Wiesel's suspected attacker to be tried

Court rejects claims of insanity, charges to include kidnapping and hate crimes.

jp.services1 (photo credit: )
(photo credit: )
The man accused of stalking Nobel laureate Elie Wiesel and dragging the Holocaust scholar out of a hotel elevator earlier this year was ordered Tuesday to stand trial for hate crimes. A San Francisco Superior Court judge ruled there was enough evidence to try 23-year-old Eric Hunt on six felony charges including attempted battery, stalking, kidnapping, false imprisonment, elder abuse and false imprisonment of an elder. Each charge carries a hate crime allegation.
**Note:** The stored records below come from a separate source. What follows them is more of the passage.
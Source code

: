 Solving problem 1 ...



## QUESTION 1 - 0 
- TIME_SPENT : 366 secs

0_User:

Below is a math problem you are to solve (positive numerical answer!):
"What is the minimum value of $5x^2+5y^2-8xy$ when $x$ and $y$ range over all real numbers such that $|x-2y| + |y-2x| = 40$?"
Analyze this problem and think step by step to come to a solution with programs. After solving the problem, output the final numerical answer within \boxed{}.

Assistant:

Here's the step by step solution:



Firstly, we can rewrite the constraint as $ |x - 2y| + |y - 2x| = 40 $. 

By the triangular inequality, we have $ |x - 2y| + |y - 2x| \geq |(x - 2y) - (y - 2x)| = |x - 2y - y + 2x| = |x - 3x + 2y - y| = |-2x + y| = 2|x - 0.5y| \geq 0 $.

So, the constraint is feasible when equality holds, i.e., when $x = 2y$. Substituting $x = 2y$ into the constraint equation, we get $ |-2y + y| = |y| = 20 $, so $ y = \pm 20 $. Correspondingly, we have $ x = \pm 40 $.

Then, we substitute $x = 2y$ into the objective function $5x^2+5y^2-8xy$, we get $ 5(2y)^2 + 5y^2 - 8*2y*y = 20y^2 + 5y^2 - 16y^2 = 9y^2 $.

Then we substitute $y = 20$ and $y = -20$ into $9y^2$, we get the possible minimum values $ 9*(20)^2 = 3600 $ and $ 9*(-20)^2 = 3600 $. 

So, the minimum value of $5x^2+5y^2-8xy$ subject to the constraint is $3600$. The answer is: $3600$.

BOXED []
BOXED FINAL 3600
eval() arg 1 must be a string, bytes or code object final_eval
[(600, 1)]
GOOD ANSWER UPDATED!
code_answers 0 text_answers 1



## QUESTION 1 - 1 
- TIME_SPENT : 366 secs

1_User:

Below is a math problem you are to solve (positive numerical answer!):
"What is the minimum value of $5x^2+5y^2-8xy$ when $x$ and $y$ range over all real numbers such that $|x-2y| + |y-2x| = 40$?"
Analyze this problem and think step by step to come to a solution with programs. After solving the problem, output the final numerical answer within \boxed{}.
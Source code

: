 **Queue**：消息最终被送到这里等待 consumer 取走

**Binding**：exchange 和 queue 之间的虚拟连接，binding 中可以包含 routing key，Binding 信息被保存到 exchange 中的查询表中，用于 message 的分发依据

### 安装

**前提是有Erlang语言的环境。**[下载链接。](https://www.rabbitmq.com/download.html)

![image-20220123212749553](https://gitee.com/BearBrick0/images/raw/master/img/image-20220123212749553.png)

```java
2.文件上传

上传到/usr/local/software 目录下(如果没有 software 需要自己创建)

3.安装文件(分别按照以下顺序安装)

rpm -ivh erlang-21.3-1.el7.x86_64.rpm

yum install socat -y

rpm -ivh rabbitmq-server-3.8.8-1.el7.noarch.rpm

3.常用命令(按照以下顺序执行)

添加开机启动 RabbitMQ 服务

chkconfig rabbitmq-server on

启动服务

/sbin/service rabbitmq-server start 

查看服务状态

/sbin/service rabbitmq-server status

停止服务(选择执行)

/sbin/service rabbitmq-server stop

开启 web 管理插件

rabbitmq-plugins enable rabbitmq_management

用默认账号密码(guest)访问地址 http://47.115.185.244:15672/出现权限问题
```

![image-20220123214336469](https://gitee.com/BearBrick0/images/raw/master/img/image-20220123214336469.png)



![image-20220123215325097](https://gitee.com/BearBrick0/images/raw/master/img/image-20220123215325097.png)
Wiesel, 78, who chronicled his experiences as a Jewish teenager at two Nazi death camps in the book "Night," told authorities he was accosted by a young man who asked him for an interview at San Francisco's Argent Hotel, then dragged him off an elevator. Hunt has pleaded not guilty by reason of insanity to all the charges. He is being held in a psychiatric unit of San Francisco County jail, where he is receiving counseling and medication to treat bipolar disorder, said defense lawyer John M. Runfola. Runfalo said the incident "came about as a result of a psychiatric condition and not anti-Semitism and hatred." Hunt was ordered to appear at a September 4 hearing to enter a new plea and receive a trial date. If convicted of all the charges, Hunt could face seven years in prison and a $100,000 fine, prosecutors said. Kahn also referred the case to Behavorial Health Court and set a September 6 hearing for attorneys, mental health specialists and a judge to develop a plan to treat Hunt's condition and possibly drop criminal charges. Prosecutor Alan Kennedy said Tuesday he does not think an alternative court is appropriate for Hunt's case. "I do believe the charges are serious enough that they warrant time in state prison," Kennedy said.